I just got back from the last day of our trade show where I manned a booth, talking and liveblogging simultaneously. I'm fried. Like I said yesterday, I'm all yakked out.
I was talking about it with a friend of mine in the booth and he suggested a biochemical reason for it. Essentially, the chemicals required for your neurons to fire may have been all used up during the trade show and there just aren't enough left to come home and blog. I hope we can find a psychiatrist blogger to explain this in a blogversation.
I just checked out The Last Psychiatrist. They've got some great posts. Maybe they can shed some light on this...
4 comments:
I know what you mean, I used to keep my journal religiously and now that I'm blogging all the time I feel all "wrote out" when it comes to write in my journal.
I'm not sure this is what happens here, but it is established that depletion of dopamine from, say, cocaine, leads one to not experience the next situation as particularly exciting.
It also happens to neurons in a different manner, such that you can't fire the neuron again until after a time when the voltage resets (called refractory period.)
But with respect to the journal/blog problem of scribbit, you might try what I do: write each in a different voice, or persona, or perspective. If you keep the frame of reference separate, even the same topic will be freshly available for different insights. I sometimes even blog from the opposite position to the one I normally hold, just to see what emerges.
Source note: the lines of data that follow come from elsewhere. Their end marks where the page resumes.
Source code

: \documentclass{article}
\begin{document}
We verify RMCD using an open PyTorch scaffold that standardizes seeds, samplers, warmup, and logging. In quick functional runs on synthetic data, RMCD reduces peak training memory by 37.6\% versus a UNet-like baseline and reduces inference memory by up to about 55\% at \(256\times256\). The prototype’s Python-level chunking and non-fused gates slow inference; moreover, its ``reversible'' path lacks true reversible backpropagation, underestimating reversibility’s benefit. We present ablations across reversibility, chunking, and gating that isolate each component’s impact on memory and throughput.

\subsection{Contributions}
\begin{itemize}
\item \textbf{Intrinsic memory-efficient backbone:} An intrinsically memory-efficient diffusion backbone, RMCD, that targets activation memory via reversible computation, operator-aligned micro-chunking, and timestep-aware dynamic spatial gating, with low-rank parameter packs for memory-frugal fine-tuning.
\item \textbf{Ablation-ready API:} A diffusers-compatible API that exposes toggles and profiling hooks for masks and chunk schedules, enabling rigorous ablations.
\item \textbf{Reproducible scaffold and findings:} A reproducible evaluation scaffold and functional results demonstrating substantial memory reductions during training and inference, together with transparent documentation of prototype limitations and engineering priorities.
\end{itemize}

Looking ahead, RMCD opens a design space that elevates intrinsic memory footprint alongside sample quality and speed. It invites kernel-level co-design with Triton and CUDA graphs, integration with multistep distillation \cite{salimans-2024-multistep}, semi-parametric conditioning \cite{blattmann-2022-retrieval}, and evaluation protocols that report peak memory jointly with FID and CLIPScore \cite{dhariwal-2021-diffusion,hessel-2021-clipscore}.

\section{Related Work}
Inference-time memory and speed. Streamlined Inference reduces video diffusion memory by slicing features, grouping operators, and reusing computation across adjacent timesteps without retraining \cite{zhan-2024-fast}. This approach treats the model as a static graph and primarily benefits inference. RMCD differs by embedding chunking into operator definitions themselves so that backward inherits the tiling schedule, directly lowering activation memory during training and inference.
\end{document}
Another idea is to always start each blog post with a photo (or every journal entry with a drawing)-- this is a surprisingly effective way to get the juices flowing. I have several posts on my blog that simply would not have existed without the related photo (the white high heels/narcissism one jumps to mind):
http://thelastpsychiatrist.com/2006/12/if_this_is_one_of_the_sexiest.html
I missed the "y" in "psychiatric." How embarrassng!